== What needs to be done ==
Please repeat the entries below exactly as written, leaving out any images.

== Recorded data ==
_ _ _ _

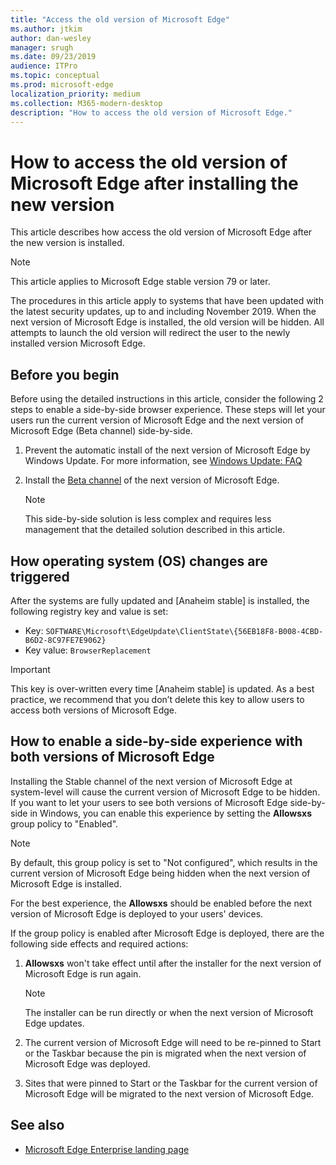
 ```yaml
---
title: "Access the old version of Microsoft Edge"
ms.author: jtkim
author: dan-wesley
manager: srugh
ms.date: 09/23/2019
audience: ITPro
ms.topic: conceptual
ms.prod: microsoft-edge
localization_priority: medium
ms.collection: M365-modern-desktop
description: "How to access the old version of Microsoft Edge."
---
```


# How to access the old version of Microsoft Edge after installing the new version

This article describes how access the old version of Microsoft Edge after the new version is installed.

> [!NOTE]
> This article applies to Microsoft Edge stable version 79 or later.

The procedures in this article apply to systems that have been updated with the latest security updates, up to and including November 2019. When the next version of Microsoft Edge is installed, the old version will be hidden. All attempts to launch the old version will  redirect the user to the newly installed version Microsoft Edge.

## Before you begin

Before using the detailed instructions in this article, consider the following 2 steps to enable a side-by-side browser experience. These steps will let your users run the current version of Microsoft Edge and the next version of Microsoft Edge (Beta channel) side-by-side.

1. Prevent the automatic install of the next version of Microsoft Edge by Windows Update. For more information, see [Windows Update: FAQ](https://support.microsoft.com/help/12373/windows-update-faq)
2. Install the [Beta channel](https://www.microsoftedgeinsider.com) of the next version of Microsoft Edge.

   > [!NOTE]
   > This side-by-side solution is less complex and requires less management that the detailed solution described in this article.

## How operating system (OS) changes are triggered

After the systems are fully updated and [Anaheim stable] is installed, the following registry key and value is set:

- Key: `SOFTWARE\Microsoft\EdgeUpdate\ClientState\{56EB18F8-B008-4CBD-B6D2-8C97FE7E9062}`
- Key value: `BrowserReplacement`

> [!IMPORTANT]
> This key is over-written every time [Anaheim stable] is updated. As a best practice, we recommend that you don’t delete this key to allow users to access both versions of Microsoft Edge.

## How to enable a side-by-side experience with both versions of Microsoft Edge

Installing the Stable channel of the next version of Microsoft Edge at system-level will cause the current version of Microsoft Edge to be hidden. If you want to let your users to see both versions of Microsoft Edge side-by-side in Windows, you can enable this experience by setting the **Allowsxs** group policy to "Enabled".  

> [!NOTE]
> By default, this group policy is set to "Not configured", which results in the current version of Microsoft Edge being hidden when the next version of Microsoft Edge is installed.

For the best experience, the **Allowsxs** should be enabled before the next version of Microsoft Edge is deployed to your users' devices.

If the group policy is enabled after Microsoft Edge is deployed, there are the following side effects and required actions:

1. **Allowsxs** won't take effect until after the installer for the next version of Microsoft Edge is run again.

   > [!NOTE]
   > The installer can be run directly or when the next version of Microsoft Edge updates.

2. The current version of Microsoft Edge will need to be re-pinned to Start or the Taskbar because the pin is migrated when the next version of Microsoft Edge was deployed.
3. Sites that were pinned to Start or the Taskbar for the current version of Microsoft Edge will be migrated to the next version of Microsoft Edge.

## See also

- [Microsoft Edge Enterprise landing page](https://aka.ms/EdgeEnterprise)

_ _ _ _

== Result for this exercise ==
 ```yaml
---
title: "Access the old version of Microsoft Edge"
ms.author: jtkim
author: dan-wesley
manager: srugh
ms.date: 09/23/2019
audience: ITPro
ms.topic: conceptual
ms.prod: microsoft-edge
localization_priority: medium
ms.collection: M365-modern-desktop
description: "How to access the old version of Microsoft Edge."
---
```


# How to access the old version of Microsoft Edge after installing the new version

This article describes how access the old version of Microsoft Edge after the new version is installed.

> [!NOTE]
> This article applies to Microsoft Edge stable version 79 or later.

The procedures in this article apply to systems that have been updated with the latest security updates, up to and including November 2019. When the next version of Microsoft Edge is installed, the old version will be hidden. All attempts to launch the old version will  redirect the user to the newly installed version Microsoft Edge.

## Before you begin

Before using the detailed instructions in this article, consider the following 2 steps to enable a side-by-side browser experience. These steps will let your users run the current version of Microsoft Edge and the next version of Microsoft Edge (Beta channel) side-by-side.

1. Prevent the automatic install of the next version of Microsoft Edge by Windows Update. For more information, see [Windows Update: FAQ](https://support.microsoft.com/help/12373/windows-update-faq)
2. Install the [Beta channel](https://www.microsoftedgeinsider.com) of the next version of Microsoft Edge.

   > [!NOTE]
   > This side-by-side solution is less complex and requires less management that the detailed solution described in this article.

## How operating system (OS) changes are triggered

After the systems are fully updated and [Anaheim stable] is installed, the following registry key and value is set:

- Key: `SOFTWARE\Microsoft\EdgeUpdate\ClientState\{56EB18F8-B008-4CBD-B6D2-8C97FE7E9062}`
- Key value: `BrowserReplacement`

> [!IMPORTANT]
> This key is over-written every time [Anaheim stable] is updated. As a best practice, we recommend that you don’t delete this key to allow users to access both versions of Microsoft Edge.

## How to enable a side-by-side experience with both versions of Microsoft Edge

Installing the Stable channel of the next version of Microsoft Edge at system-level will cause the current version of Microsoft Edge to be hidden. If you want to let your users to see both versions of Microsoft Edge side-by-side in Windows, you can enable this experience by setting the **Allowsxs** group policy to "Enabled".  

> [!NOTE]
> By default, this group policy is set to "Not configured", which results in the current version of Microsoft Edge being hidden when the next version of Microsoft Edge is installed.

For the best experience, the **Allowsxs** should be enabled before the next version of Microsoft Edge is deployed to your users' devices.

If the group policy is enabled after Microsoft Edge is deployed, there are the following side effects and required actions:

1. **Allowsxs** won't take effect until after the installer for the next version of Microsoft Edge is run again.

   > [!NOTE]
   > The installer can be run directly or when the next version of Microsoft Edge updates.

2. The current version of Microsoft Edge will need to be re-pinned to Start or the Taskbar because the pin is migrated when the next version of Microsoft Edge was deployed.
3. Sites that were pinned to Start or the Taskbar for the current version of Microsoft Edge will be migrated to the next version of Microsoft Edge.

## See also

- [Microsoft Edge Enterprise landing page](https://aka.ms/EdgeEnterprise)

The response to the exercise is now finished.